In an interview in 2010 in
her ninetieth year, James said, “I have lived a very happy and fulfilled life.”
That she could say this with sincerity is testament to her strength of
character and her Christian faith, for her growing up and her married life were
both scarred by the mental illness of the two people she loved most dearly, her
mother and her husband. Compassion and sensitivity she showed in abundance in
her person and in her writing, but with a spurning of the sentimental and the
mawkish. In the prologue to the diary she admitted that there was much in her
past painful to dwell upon but “it is over and must be accepted, made sense of
and forgiven.” And she adds: “I have always known that happiness is a gift, not
a right.”
P. D. James was a conservative
both in faith and in political allegiance. An Anglican, who worshipped at the
Anglo-Catholic church
of All Saints’, Margaret Street,
she preferred the 1662 liturgy, delighting in the beauty of Cranmer’s language.
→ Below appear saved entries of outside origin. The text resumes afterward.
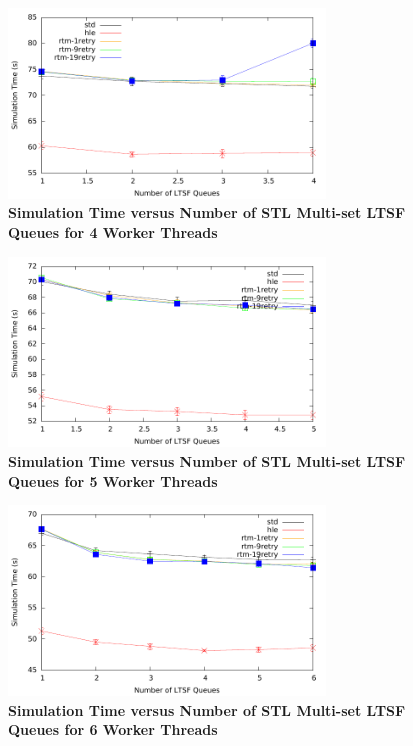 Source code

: \documentclass[11pt]{book}
\begin{document}
\begin{figure}[H]
    \centering
    \graphicspath{ {./figures/} }
    \includegraphics[width=0.75\textwidth,keepaspectratio]{contThrMig-hugeEpidemicSim-timeVSschedQs-multiset-4thread}
    \caption{\textbf{Simulation Time versus Number of STL Multi-set LTSF Queues
    for 4 Worker Threads}}
    \label{fig:contThrMig_timeVSschq_4threads}
\end{figure}

\begin{figure}[H]
    \centering
    \graphicspath{ {./figures/} }
    \includegraphics[width=0.75\textwidth,keepaspectratio]{contThrMig-hugeEpidemicSim-timeVSschedQs-multiset-5thread}
    \caption{\textbf{Simulation Time versus Number of STL Multi-set LTSF Queues
    for 5 Worker Threads}}
    \label{fig:contThrMig_timeVSschq_5threads}
\end{figure}

\begin{figure}[H]
    \centering
    \graphicspath{ {./figures/} }
    \includegraphics[width=0.75\textwidth,keepaspectratio]{contThrMig-hugeEpidemicSim-timeVSschedQs-multiset-6thread}
    \caption{\textbf{Simulation Time versus Number of STL Multi-set LTSF Queues
    for 6 Worker Threads}}
    \label{fig:contThrMig_timeVSschq_6threads}
\end{figure}
\end{document}
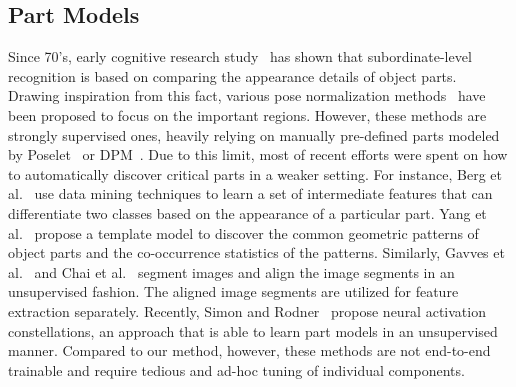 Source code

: \documentclass[10pt,twocolumn,letterpaper]{article}
\begin{document}
\subsection{Part Models}
Since 70's, early cognitive research study~\cite{Rosch76} has shown that subordinate-level recognition is based on comparing the appearance details of object parts.
Drawing inspiration from this fact, various pose normalization methods~\cite{FarrellOZMDD11,ZhangFID13,ZhangPRDB14,bd10,bd11} have been proposed to focus on the important regions.
However, these methods are strongly supervised ones, heavily relying on manually pre-defined parts modeled by Poselet~\cite{BourdevM09} or DPM~\cite{FelzenszwalbGMR10}.
Due to this limit, most of recent efforts were spent on how to automatically discover critical parts in a weaker setting.
For instance, Berg et al.~\cite{bd9} use data mining techniques to learn a set of intermediate features that can differentiate two classes based on the appearance of a particular part.
Yang et al.~\cite{bd12} propose a template model to discover the common geometric patterns of object parts and the co-occurrence statistics of the patterns.
Similarly, Gavves et al.~\cite{bd13} and Chai et al.~\cite{bd14} segment images and align the image segments in an unsupervised fashion.
The aligned image segments are utilized for feature extraction separately.
Recently, Simon and Rodner~\cite{bd28} propose neural activation constellations, an approach that is able to learn part models in an unsupervised manner.
Compared to our method, however, these methods are not end-to-end trainable and require tedious and ad-hoc tuning of individual components.


\end{document}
“Words in their beauty, their simplicity, their numinous power, should be
capable of so entering our consciousness … that we rest confidently in their
familiarity to bring us into that hoped for communion with God which is surely
at the heart of prayer and worship.” Yet she was far from closed to
contemporary ideas. After attending a conference in Cambridge in 1998 under the title ‘Sexing the
liturgy’ (perhaps ‘Liturgy and Gender’ would have been a more appropriate
title -
her words) she wrote that it was “interesting and educative for me.”
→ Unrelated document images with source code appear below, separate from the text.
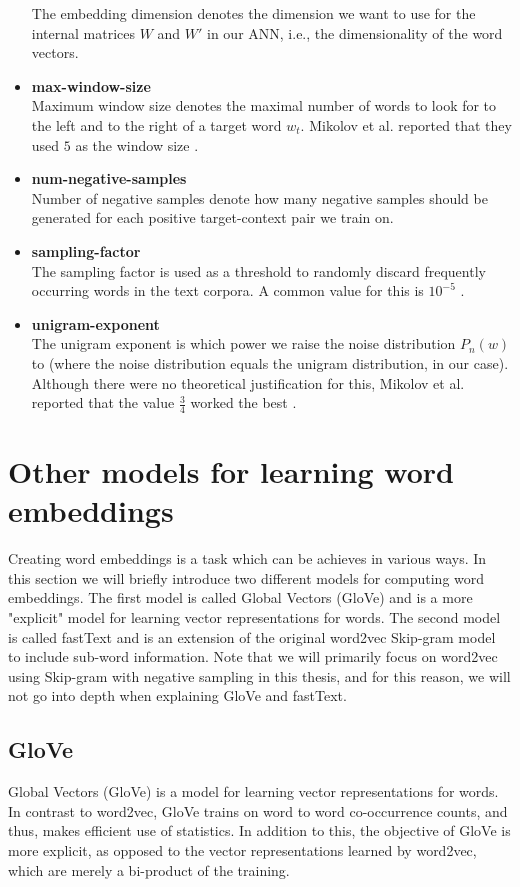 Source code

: \begin{itemize}
        The embedding dimension denotes the dimension we want to use for the internal matrices $W$ and $W'$ in our ANN, i.e., the dimensionality of the word vectors.
    \item \textbf{max-window-size} \\
        Maximum window size denotes the maximal number of words to look for to the left and to the right of a target word $w_t$. Mikolov et al. reported that they used $5$ as the window size \cite{mikolov2013b}.
    \item \textbf{num-negative-samples} \\
        Number of negative samples denote how many negative samples should be generated for each positive target-context pair we train on.
    \item \textbf{sampling-factor} \\
        The sampling factor is used as a threshold to randomly discard frequently occurring words in the text corpora. A common value for this is $10^{-5}$ \cite{mikolov2013b}.
    \item \textbf{unigram-exponent} \\
        The unigram exponent is which power we raise the noise distribution $P_n(w)$ to (where the noise distribution equals the unigram distribution, in our case). Although there were no theoretical justification for this, Mikolov et al. reported that the value $\frac{3}{4}$ worked the best \cite{mikolov2013b}.
\end{itemize}

\section{Other models for learning word embeddings}
Creating word embeddings is a task which can be achieves in various ways. In this section we will briefly introduce two different models for computing word embeddings. The first model is called Global Vectors (GloVe) \cite{pennington2014glove} and is a more "explicit" model for learning vector representations for words. The second model is called fastText \cite{bojanowski2017enriching} and is an extension of the original word2vec Skip-gram model to include sub-word information. Note that we will primarily focus on word2vec using Skip-gram with negative sampling in this thesis, and for this reason, we will not go into depth when explaining GloVe and fastText.

\subsection{GloVe}
Global Vectors (GloVe) \cite{pennington2014glove} is a model for learning vector representations for words. In contrast to word2vec, GloVe trains on word to word co-occurrence counts, and thus, makes efficient use of statistics. In addition to this, the objective of GloVe is more explicit, as opposed to the vector representations learned by word2vec, which are merely a bi-product of the training.

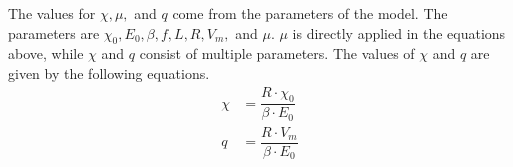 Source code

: 
The values for $\chi, \mu,$ and $q$ come from the parameters of the model.
The parameters are $\chi_0, E_0, \beta, f, L, R, V_m,$ and $\mu$.
$\mu$ is directly applied in the equations above, while $\chi$ and $q$ consist of multiple parameters.
The values of $\chi$ and $q$ are given by the following equations.
\begin{align}
    \chi & = \dfrac{R \cdot \chi_0}{\beta \cdot E_0} \\
    q & = \dfrac{R \cdot V_m}{\beta \cdot E_0}
\end{align}
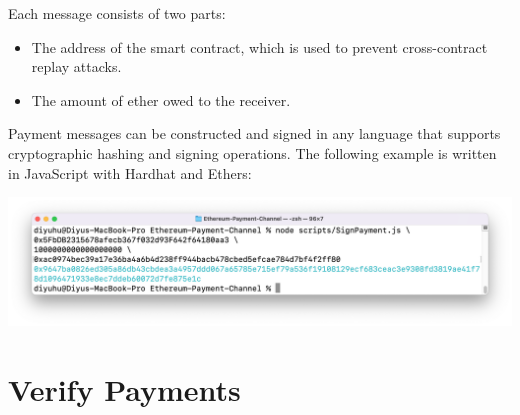 \documentclass[11pt]{article}
\begin{document}
    Each message consists of two parts:
    \begin{itemize}
        \item The address of the smart contract, which is used to prevent cross-contract replay attacks.
        \item The amount of ether owed to the receiver.
    \end{itemize}

    Payment messages can be constructed and signed in any language that supports cryptographic hashing and signing
    operations.
    The following example is written in JavaScript with Hardhat and Ethers:
    
    \includegraphics[width=\textwidth]{./images/sign-message-example}
    
    
    \section{Verify Payments}\label{sec:verify-payments}
\end{document}
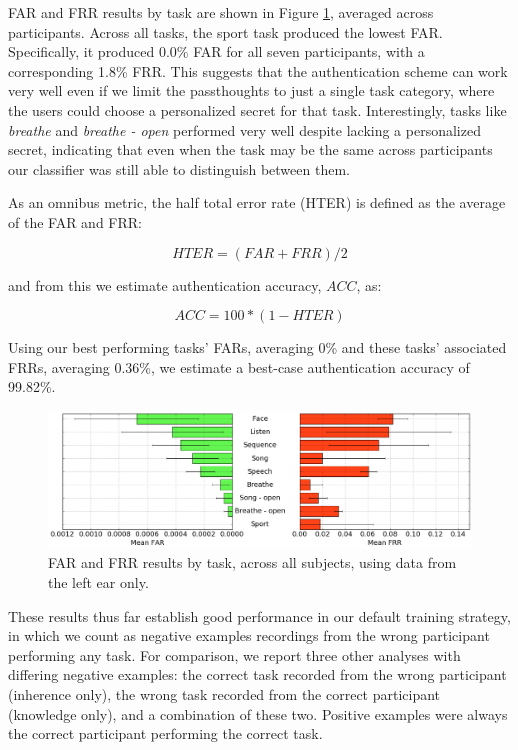 \documentclass{sigchi}
\begin{document}
FAR and FRR results by task are shown in Figure \ref{fig:meanByTask}, averaged across participants. Across all tasks, the sport task produced the lowest FAR. Specifically, it produced 0.0\% FAR for all seven participants, with a corresponding 1.8\% FRR. This suggests that the authentication scheme can work very well even if we limit the passthoughts to just a single task category, where the users could choose a personalized secret for that task. Interestingly, tasks like \textit{breathe} and \textit{breathe - open} performed very well despite lacking a personalized secret, indicating that even when the task may be the same across participants our classifier was still able to distinguish between them.

As an omnibus metric, the half total error rate (HTER) is defined as the average of the FAR and FRR: 

\[ HTER = (FAR + FRR) / 2 \]

and from this we estimate authentication accuracy, $ACC$, as:

\[ ACC = 100*(1-HTER) \]

Using our best performing tasks' FARs, averaging 0\% and these tasks' associated FRRs, averaging 0.36\%, we estimate a best-case authentication accuracy of 99.82\%.

\begin{figure}[t]
\centering
\includegraphics[width=.9\linewidth]{./figures/mean-far-and-frr-by-task.png}
\caption{FAR and FRR results by task, across all subjects, using data from the left ear only.}
\label{fig:meanByTask}
\end{figure}

These results thus far establish good performance in our default training strategy, in which we count as negative examples recordings from the wrong participant performing any task. For comparison, we report three other analyses with differing negative examples: the correct task recorded from the wrong participant (inherence only), the wrong task recorded from the correct participant (knowledge only), and a combination of these two. Positive examples were always the correct participant performing the correct task.
\end{document}
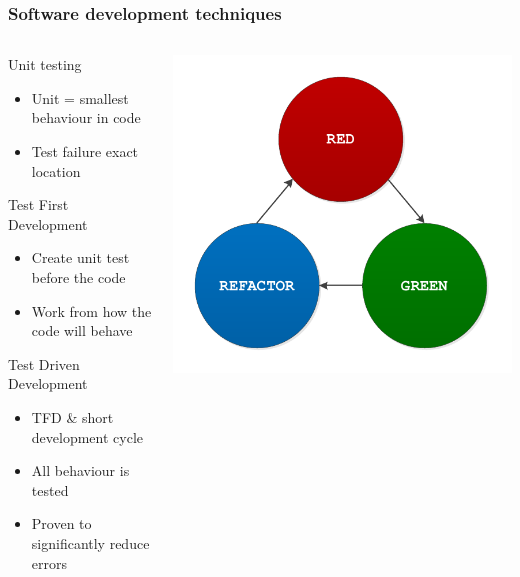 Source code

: \documentclass[british,10pt]{beamer}
\begin{document}
\begin{frame}\frametitle{Software development techniques}
\begin{columns}
\begin{column}{0.6\textwidth}
Unit testing
\begin{itemize}
\item Unit = smallest behaviour in code
\item Test failure  exact location
\end{itemize}
\vskip3pt
Test First Development
\begin{itemize}
\item Create unit test before the code
\item Work from how the code will behave
\end{itemize}
\vskip3pt
Test Driven Development
\begin{itemize}
\item TFD \& short development cycle
\item All behaviour is tested
\item Proven to significantly reduce errors
\end{itemize}
\end{column}
\includegraphics[width=\textwidth]{images/tdd.pdf}
\end{columns}
\end{frame}
\end{document}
Surprised in 1991 to have a
life peerage conferred upon her, Lady James took her responsibilities very
seriously, sitting in the House of Lords with the Conservatives and taking a
keen interest in the debates. She had worked hard from her mid-teens entering
first the National Health Service then the Home Office, at first in the Police
Department and then in the Criminal Policy Department, from which she retired
in 1980. She put to good use the knowledge she gained there, her crime novels
from ‘Cover her Face’, her first in 1962, to ‘The Private Patient’, her last
published in 2011, reflecting her keen interest in forensic matters. In this
last novel she finally allowed Adam Dalgliesh to wed his Emma, an elegant and
dignified occasion as would be expected.
P. D. James was the devoted
mother of two daughters, Clare and Jane, and the delight she took in them and
their families, her five grandchildren and eight great-grandchildren, was
evident in her memoir. She shared many occasions with them in the midst of a
very busy round of speaking engagements, meetings of various boards, public
lectures, supporting charitable fundraising activities, especially those that
promoted all kinds of literary endeavours. I should mention her great
admiration for Jane Austen and her writing, which led to he final production, a
novel, indeed a murder mystery in the style of Austen and featuring the ‘Pride
and Prejudice’ characters: ‘Death come to Pemberley’.
P. D. James was a woman and a
writer to be admired, I believe. I can do her no more justice than to use words
from her friend Nigel Williams who described her as “funny, warm, self-critical
and never puffed up.” Kingsley Amis called her “Iris Murdoch with murder.”